What's new#
Document ingestion now handles three additional file formats: XML documents, legacy DOC files (Microsoft Word 97-2003), and native Markdown files. These join our existing support for PDF, DOCX, images, and other formats in a unified parsing pipeline.
Why it matters#
- XML files are everywhere in enterprise workflows (config files, data exports, structured documents)
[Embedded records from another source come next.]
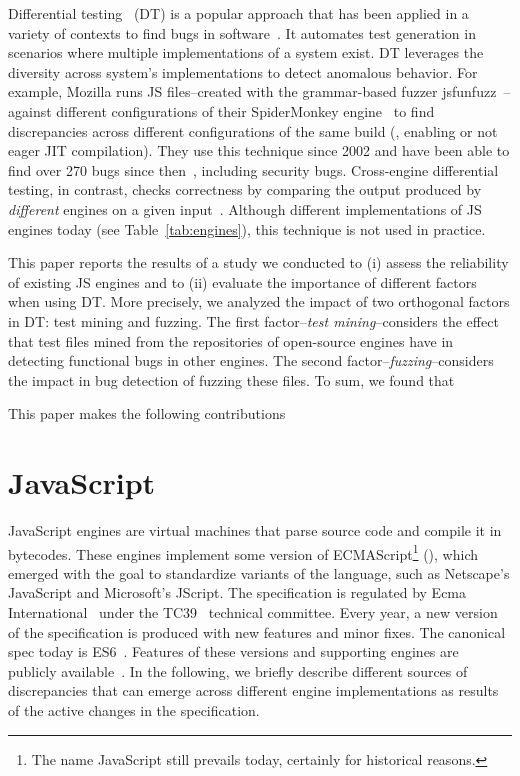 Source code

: \documentclass[10pt,conference,anonymous]{IEEEtran}
\begin{document}
Differential testing~\cite{Brumley-etal-ss07} (DT) is a popular
approach that has been applied in a variety of contexts to find bugs
in
software~\cite{Yang-etal-pldi11,Chen-etal-fse2015,Argyros-etla-ccs16,Chen-etal-pldi16,petsios-etal-sp2017,SivakornAPKJ17}. It
automates test generation in scenarios where multiple implementations
of a system exist. DT leverages the diversity across system's
implementations to detect anomalous behavior. For example, Mozilla
runs JS files--created with the grammar-based fuzzer
jsfunfuzz~\cite{jsfunfuzz}--against different configurations of their
SpiderMonkey engine~\cite{jsfunfuzz-mozilla-bug} to find discrepancies
across different configurations of the same build (\eg{}, enabling or
not eager JIT compilation). They use this technique since 2002 and
have been able to find over 270 bugs since
then~\cite{jsfunfuzz-at-mozilla}, including security bugs.
Cross-engine differential testing, in contrast, checks correctness by
comparing the output produced by \emph{different} engines on a given
input~\cite{patra2016learning}. Although different implementations of
JS engines today (see Table~\ref{tab:engines}), this technique is not
used in practice.

This paper reports the results of a study we conducted to (i) assess
the reliability of existing JS engines and to (ii) evaluate the
importance of different factors when using DT. More precisely, we
analyzed the impact of two orthogonal factors in DT: test mining and
fuzzing. The first factor--\emph{test mining}--considers the effect
that \js{} test files mined from the repositories of open-source
engines have in detecting functional bugs in other engines. The second
factor--\emph{fuzzing}--considers the impact in bug detection of
fuzzing these files.
To sum, we found that 

This paper makes the following contributions 

\section{JavaScript}
\label{sec:es6-design}

JavaScript engines are virtual machines that parse source code and
compile it in bytecodes. These engines implement some version of
ECMAScript\footnote{The name JavaScript still prevails today,
  certainly for historical reasons.} (\es{}), which emerged with the
goal to standardize variants of the language, such as Netscape's
JavaScript and Microsoft's JScript. The \es{} specification is
regulated by Ecma International~\cite{es6-website} under the
TC39~\cite{tc39-github} technical committee.  Every year, a new
version of the \es{} specification is produced with new features and
minor fixes. The canonical spec today is
ES6~\cite{ecmas262-spec-repo,ecmas262-spec}. Features of these
versions and supporting engines are publicly available~\cite{kangax}.
In the following, we briefly describe different sources of
discrepancies that can emerge across different engine implementations
as results of the active changes in the \es{} specification.
\end{document}
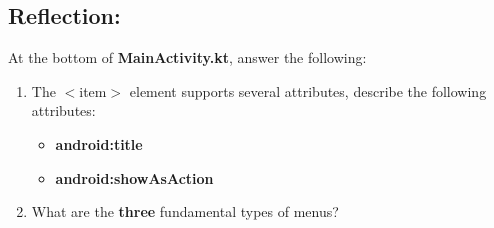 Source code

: \documentclass{article}
\begin{document}
\subsection*{Reflection:}
At the bottom of \textbf{MainActivity.kt}, answer the following:
\begin{enumerate}
	\item The $<$item$>$ element supports several attributes, describe the following attributes:
	      \begin{itemize}
		      \item \textbf{android:title}
		      \item \textbf{android:showAsAction}
	      \end{itemize}
	\item What are the \textbf{three} fundamental types of menus?
\end{enumerate}
\end{document}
- Legacy DOC files still appear in legacy systems and older document repositories
- Markdown files are standard for documentation, README files, and technical specs
- Unified processing means fewer custom preprocessing steps in your pipeline
Highlights#
- Native parsing preserves document structure and metadata
- Same extraction and classification capabilities as other formats
- Automatic format detection - no manual format specification required
- Full compatibility with structured extraction and summarization features
How to use#
Works automatically when you upload any of these file types. No configuration changes needed.
1doc_ai = DocumentAI()
2
3# All of these now work seamlessly
4xml_file_id = doc_ai.upload(path="/path/to/config.xml")
5xml_result = doc_ai.parse_and_wait(xml_file_id)
6
7doc_file_id = doc_ai.upload(path="/path/to/legacy_report.doc")
8doc_result = doc_ai.parse_and_wait(doc_file_id)
9
10md_file_id = doc_ai.upload(path="/path/to/README.md")
11md_result = doc_ai.parse_and_wait(md_file_id)
Status#
✅ Live now. All existing parsing features work across the new formats.